• Assignment
From the records below, set down exactly the lines starting with the line that contains "inline LL C(LL" and going on through the line that contains "mul[0]=1,invv[0]=inv". Nothing else is wanted.
====== Data for this task
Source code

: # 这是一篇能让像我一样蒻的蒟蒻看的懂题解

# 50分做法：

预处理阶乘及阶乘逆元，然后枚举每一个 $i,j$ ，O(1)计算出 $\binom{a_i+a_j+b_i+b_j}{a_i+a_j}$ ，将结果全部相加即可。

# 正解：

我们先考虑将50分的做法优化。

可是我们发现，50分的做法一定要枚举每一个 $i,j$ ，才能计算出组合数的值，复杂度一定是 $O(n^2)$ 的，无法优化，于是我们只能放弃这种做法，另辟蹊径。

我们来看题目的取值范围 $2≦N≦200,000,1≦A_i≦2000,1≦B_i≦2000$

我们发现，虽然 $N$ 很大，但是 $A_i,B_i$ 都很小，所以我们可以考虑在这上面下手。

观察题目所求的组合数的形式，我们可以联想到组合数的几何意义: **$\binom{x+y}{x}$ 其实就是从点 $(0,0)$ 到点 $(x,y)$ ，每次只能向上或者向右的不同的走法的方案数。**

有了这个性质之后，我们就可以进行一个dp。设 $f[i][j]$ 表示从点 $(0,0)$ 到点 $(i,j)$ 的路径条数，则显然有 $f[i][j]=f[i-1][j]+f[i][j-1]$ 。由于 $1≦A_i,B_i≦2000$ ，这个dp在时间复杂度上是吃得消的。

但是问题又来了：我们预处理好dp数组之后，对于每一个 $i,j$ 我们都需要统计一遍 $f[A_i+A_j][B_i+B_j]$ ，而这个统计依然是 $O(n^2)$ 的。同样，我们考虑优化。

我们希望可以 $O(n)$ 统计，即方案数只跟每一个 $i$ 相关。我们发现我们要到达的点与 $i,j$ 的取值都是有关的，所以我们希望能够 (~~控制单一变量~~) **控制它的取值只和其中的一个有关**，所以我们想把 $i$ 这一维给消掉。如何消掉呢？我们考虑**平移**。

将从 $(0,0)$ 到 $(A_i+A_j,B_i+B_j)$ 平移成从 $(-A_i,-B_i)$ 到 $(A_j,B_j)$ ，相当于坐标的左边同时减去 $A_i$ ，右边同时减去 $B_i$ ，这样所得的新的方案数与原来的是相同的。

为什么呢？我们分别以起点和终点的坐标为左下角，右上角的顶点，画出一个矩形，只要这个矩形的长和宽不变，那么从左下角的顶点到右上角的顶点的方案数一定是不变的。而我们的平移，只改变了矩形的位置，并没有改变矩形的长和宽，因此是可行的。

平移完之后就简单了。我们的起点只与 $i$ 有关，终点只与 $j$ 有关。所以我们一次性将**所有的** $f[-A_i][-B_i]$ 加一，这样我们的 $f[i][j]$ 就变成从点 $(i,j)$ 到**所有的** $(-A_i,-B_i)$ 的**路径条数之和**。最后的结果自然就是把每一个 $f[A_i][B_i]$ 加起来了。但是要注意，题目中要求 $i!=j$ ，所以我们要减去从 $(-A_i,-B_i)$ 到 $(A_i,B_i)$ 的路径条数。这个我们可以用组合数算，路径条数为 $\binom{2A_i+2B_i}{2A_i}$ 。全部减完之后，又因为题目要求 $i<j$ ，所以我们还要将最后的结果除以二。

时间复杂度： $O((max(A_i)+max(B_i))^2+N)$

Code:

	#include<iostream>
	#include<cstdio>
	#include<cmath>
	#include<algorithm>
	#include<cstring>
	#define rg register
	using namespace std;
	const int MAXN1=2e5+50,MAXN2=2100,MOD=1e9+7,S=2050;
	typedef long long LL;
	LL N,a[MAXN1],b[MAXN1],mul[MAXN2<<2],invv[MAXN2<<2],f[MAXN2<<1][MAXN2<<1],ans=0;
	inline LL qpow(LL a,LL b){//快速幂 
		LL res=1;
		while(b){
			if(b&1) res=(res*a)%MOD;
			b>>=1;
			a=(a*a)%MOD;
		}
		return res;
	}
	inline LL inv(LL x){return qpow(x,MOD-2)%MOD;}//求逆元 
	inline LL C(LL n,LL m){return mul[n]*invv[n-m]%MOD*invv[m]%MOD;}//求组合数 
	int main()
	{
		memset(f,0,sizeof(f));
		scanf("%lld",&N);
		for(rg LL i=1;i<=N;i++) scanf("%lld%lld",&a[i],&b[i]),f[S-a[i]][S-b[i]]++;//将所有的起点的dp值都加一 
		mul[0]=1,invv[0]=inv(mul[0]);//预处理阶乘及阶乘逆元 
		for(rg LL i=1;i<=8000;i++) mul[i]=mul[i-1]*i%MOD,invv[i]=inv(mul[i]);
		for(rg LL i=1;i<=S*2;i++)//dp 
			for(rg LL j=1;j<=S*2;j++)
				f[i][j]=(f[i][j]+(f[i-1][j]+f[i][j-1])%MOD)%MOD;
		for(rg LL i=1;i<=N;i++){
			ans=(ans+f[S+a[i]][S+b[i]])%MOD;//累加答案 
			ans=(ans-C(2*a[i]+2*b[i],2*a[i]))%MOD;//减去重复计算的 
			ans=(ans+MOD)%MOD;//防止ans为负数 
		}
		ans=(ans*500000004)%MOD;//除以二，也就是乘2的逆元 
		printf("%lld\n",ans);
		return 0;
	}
============
• Your solution
	inline LL C(LL n,LL m){return mul[n]*invv[n-m]%MOD*invv[m]%MOD;}//求组合数 
	int main()
	{
		memset(f,0,sizeof(f));
		scanf("%lld",&N);
		for(rg LL i=1;i<=N;i++) scanf("%lld%lld",&a[i],&b[i]),f[S-a[i]][S-b[i]]++;//将所有的起点的dp值都加一 
		mul[0]=1,invv[0]=inv(mul[0]);//预处理阶乘及阶乘逆元 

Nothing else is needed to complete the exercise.